====== Product-twins ======
GIT: https://git.picalike.corpex-kunden.de/incubator/product_twins
This service fetches product metadata from MongoDB ('meta_db_collection') for two given shops and uses the first image provided in the 'images' metadata link to search for very similar products (above threshold) of the same brand. These product, the twins, are then stored on an internal database and may be retrieved when needed. The idea is to find the same product on different shops.
===== Operations =====
This project was developed as a customer special solution, however this is no longer active.

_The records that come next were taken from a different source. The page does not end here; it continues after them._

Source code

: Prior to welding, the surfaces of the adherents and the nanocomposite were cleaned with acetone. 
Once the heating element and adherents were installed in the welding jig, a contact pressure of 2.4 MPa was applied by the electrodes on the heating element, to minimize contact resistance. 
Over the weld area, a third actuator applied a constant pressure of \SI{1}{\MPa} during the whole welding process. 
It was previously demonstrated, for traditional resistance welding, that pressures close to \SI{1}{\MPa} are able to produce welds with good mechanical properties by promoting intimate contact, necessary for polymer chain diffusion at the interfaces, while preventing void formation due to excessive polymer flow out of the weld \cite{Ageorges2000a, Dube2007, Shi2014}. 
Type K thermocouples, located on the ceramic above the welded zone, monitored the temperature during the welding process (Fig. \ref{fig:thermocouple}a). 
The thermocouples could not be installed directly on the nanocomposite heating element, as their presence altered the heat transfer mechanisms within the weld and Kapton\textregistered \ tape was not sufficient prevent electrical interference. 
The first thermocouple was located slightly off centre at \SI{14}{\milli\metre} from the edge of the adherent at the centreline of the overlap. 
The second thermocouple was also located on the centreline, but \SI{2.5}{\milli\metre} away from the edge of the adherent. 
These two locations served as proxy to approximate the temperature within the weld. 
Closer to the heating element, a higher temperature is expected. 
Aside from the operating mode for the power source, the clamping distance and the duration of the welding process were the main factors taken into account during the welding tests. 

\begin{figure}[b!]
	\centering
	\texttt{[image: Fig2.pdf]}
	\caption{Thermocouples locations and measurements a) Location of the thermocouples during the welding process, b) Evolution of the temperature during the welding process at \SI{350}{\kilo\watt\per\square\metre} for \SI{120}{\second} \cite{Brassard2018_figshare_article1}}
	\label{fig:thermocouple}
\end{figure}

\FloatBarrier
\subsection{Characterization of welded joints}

However, it's still used in endpoints of v5-sim-api (git https://git.picalike.corpex-kunden.de/incubator/v5-sim-api). It is called once a week via cron.
URL: http://report-db01.picalike.corpex-kunden.de:9811/docs
===== API =====
There are 4 endpoints.
* health: check required backend database connections.
* update_data: fetch up-to-date data from MongoDB for two given shops.
* generate_twins: go through the internal data and find twins above the specified threshold (default: 0.95).
* retrieve_twins: retrieve latest twins for a pair of shops. Results can be filtered by category, but the default is to retrieve all categories.
The service is live on http://report-db01.picalike.corpex-kunden.de:9811/
===== Overlap =====
If a shop wants to find out the self-similarity of each category, the API can be used with specific settings:
http://report-db01.picalike.corpex-kunden.de:9811/generate_self_twins\\
requests.post('report-db01.picalike.corpex-kunden.de:9811/generate_self_twins', json={'ref_shop': shop_id})
After the process to find near duplicates has finished, it is possible to fetch the summary of a shop with this call:
http://report-db01.picalike.corpex-kunden.de:9811//simtwins/overlap_category\\
shop_id = 'bonprix_de_feed'
service_url = 'http://report-db01.picalike.corpex-kunden.de:9811/simtwins/overlap_category'
requests.post(service_url, json={'ref_shop_id': shop_id, 'comp_shop_ids': [shop_id]})
===== Related =====
The product twins are related to the simtwins in the sense that the output is the same, just the procedure is different. It might be possible that we will migrate to the new solution altogether.